Multi-branch Deep Learning Architecture for bathymetric LiDAR Point Cloud Classification

Lida Asgharian Pournodrati, Gottfried Mandlburger, and Uwe Soergel

Keywords: Feature Fusion, Laser Bathymetry, Semantic Labelling, Coastal Zone

Abstract. Accurate classification of topo-bathymetric LiDAR data remains challenging due to the heterogeneous nature of land-water transitional environments, where terrestrial, water surface, and submerged features must be distinguished simultaneously. This study presents a multi-branch deep learning architecture for classifying bathymetric LiDAR data into different classes: soil ground, trees and vegetation, water surface, seabed, aquatic plants and other underwater objects (dead wood, coral reef). The proposed framework employs three parallel feature extraction branches, while the first branch captures spatial structure by focusing on three-dimensional geometric coordinates (XYZ), the other two branches use two independent 1D U-Net architectures to extract signal-based features from RGB spectral reflectance and waveform-derived attributes (intensity, return number, number of returns). The discrete LiDAR attributes, though represented as point-wise numerical values, preserve signal characteristics derived from full-waveform analysis.
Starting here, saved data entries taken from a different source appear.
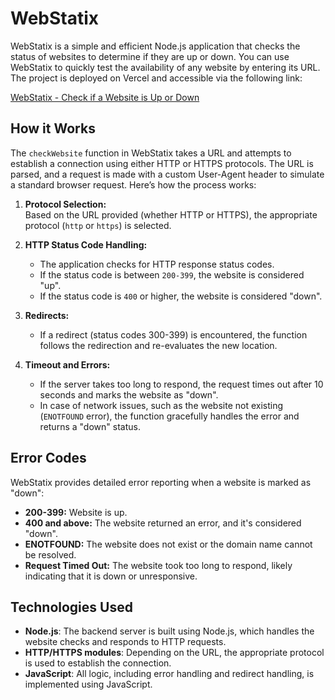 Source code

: # WebStatix

WebStatix is a simple and efficient Node.js application that checks the status of websites to determine if they are up or down. You can use WebStatix to quickly test the availability of any website by entering its URL. The project is deployed on Vercel and accessible via the following link:

[WebStatix - Check if a Website is Up or Down](https://webstatux.onrender.com/)


## How it Works

The `checkWebsite` function in WebStatix takes a URL and attempts to establish a connection using either HTTP or HTTPS protocols. The URL is parsed, and a request is made with a custom User-Agent header to simulate a standard browser request. Here’s how the process works:

1. **Protocol Selection:**  
   Based on the URL provided (whether HTTP or HTTPS), the appropriate protocol (`http` or `https`) is selected.

2. **HTTP Status Code Handling:**  
   - The application checks for HTTP response status codes.
   - If the status code is between `200-399`, the website is considered "up".
   - If the status code is `400` or higher, the website is considered "down".

3. **Redirects:**  
   - If a redirect (status codes 300-399) is encountered, the function follows the redirection and re-evaluates the new location.

4. **Timeout and Errors:**  
   - If the server takes too long to respond, the request times out after 10 seconds and marks the website as "down".
   - In case of network issues, such as the website not existing (`ENOTFOUND` error), the function gracefully handles the error and returns a "down" status.

## Error Codes

WebStatix provides detailed error reporting when a website is marked as "down":

- **200-399:** Website is up.
- **400 and above:** The website returned an error, and it's considered "down".
- **ENOTFOUND:** The website does not exist or the domain name cannot be resolved.
- **Request Timed Out:** The website took too long to respond, likely indicating that it is down or unresponsive.

## Technologies Used

- **Node.js**: The backend server is built using Node.js, which handles the website checks and responds to HTTP requests.
- **HTTP/HTTPS modules**: Depending on the URL, the appropriate protocol is used to establish the connection.
- **JavaScript**: All logic, including error handling and redirect handling, is implemented using JavaScript.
The encoder-decoder of 1D U-Net architecture with skip connections effectively captures sequential patterns and multi-return patterns in different classes especially in vegetation canopies. The three feature streams are fused through fully-connected layers before final classification. Evaluation using different metrics demonstrates the capability of the framework to simultaneously classify diverse coastal zone and inland waters contexts spanning terrestrial and submerged domains within a unified processing pipeline, eliminating the need for separate terrestrial and bathymetric classification workflows.